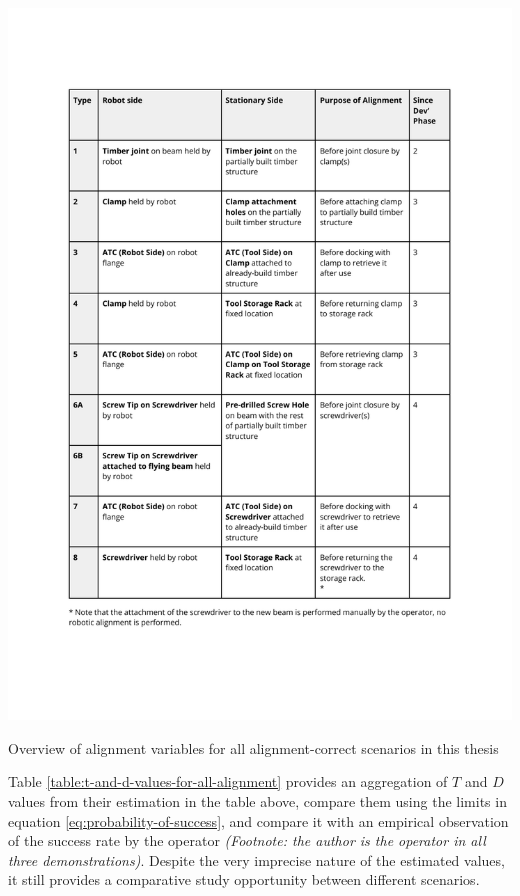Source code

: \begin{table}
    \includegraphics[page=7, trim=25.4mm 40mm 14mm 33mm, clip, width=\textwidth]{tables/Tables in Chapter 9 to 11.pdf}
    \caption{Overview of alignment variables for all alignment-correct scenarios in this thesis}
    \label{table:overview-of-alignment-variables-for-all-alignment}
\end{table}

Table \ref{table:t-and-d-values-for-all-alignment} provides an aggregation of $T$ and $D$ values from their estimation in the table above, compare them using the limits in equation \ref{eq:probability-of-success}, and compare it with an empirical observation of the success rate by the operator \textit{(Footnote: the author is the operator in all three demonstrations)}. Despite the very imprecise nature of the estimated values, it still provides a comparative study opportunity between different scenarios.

━━━━━━━━━━━━━━━━━━━━━━━━━━━━━━

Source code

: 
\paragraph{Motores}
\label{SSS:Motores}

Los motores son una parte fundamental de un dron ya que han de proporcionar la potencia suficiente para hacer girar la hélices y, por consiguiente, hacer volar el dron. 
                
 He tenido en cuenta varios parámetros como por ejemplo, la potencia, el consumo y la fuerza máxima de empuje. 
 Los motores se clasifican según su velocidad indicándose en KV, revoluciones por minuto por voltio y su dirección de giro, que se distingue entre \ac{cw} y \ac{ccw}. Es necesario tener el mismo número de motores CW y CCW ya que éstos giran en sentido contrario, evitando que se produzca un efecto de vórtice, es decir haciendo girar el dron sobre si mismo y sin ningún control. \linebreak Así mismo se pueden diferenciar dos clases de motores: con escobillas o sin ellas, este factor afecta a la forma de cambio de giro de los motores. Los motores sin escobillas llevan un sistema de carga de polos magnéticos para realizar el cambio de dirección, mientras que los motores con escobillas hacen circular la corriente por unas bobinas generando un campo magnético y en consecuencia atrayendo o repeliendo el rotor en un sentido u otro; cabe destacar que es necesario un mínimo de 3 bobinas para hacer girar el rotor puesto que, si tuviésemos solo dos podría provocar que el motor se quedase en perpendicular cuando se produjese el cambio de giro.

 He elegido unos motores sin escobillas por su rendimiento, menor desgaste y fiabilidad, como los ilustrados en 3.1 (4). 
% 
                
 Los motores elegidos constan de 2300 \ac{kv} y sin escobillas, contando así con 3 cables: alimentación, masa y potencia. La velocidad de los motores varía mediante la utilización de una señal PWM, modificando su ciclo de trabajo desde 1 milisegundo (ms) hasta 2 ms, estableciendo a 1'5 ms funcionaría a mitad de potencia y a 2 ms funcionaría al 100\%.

━━━━━━━━━━━━━━━━━━━━━━━━━━━━━━

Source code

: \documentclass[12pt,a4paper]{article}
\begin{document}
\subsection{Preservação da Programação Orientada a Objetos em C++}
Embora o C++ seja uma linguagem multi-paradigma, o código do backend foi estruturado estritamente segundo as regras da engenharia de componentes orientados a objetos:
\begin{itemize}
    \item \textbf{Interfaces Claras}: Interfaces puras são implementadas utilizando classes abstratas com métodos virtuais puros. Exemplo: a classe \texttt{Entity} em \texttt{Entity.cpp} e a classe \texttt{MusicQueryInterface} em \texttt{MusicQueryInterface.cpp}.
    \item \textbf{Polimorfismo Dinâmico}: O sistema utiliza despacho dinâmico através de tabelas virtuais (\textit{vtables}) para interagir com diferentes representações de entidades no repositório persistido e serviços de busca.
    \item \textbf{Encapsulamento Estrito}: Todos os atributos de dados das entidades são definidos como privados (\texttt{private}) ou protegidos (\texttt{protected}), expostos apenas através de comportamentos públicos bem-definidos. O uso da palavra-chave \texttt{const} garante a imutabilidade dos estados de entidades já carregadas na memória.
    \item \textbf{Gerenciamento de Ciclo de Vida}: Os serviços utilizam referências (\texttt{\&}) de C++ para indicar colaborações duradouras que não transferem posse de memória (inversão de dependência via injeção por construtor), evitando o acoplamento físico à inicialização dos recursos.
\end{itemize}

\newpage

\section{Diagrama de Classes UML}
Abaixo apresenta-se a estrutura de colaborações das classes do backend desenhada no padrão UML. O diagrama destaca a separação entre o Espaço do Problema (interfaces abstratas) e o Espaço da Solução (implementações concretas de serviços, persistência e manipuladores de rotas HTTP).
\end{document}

━━━━━━━━━━━━━━━━━━━━━━━━━━━━━━

TASK DESCRIPTION: Report the number of lines in the entries above that include the string "sistema". Give nothing but the number.

ANSWER FOR THE TASK: 2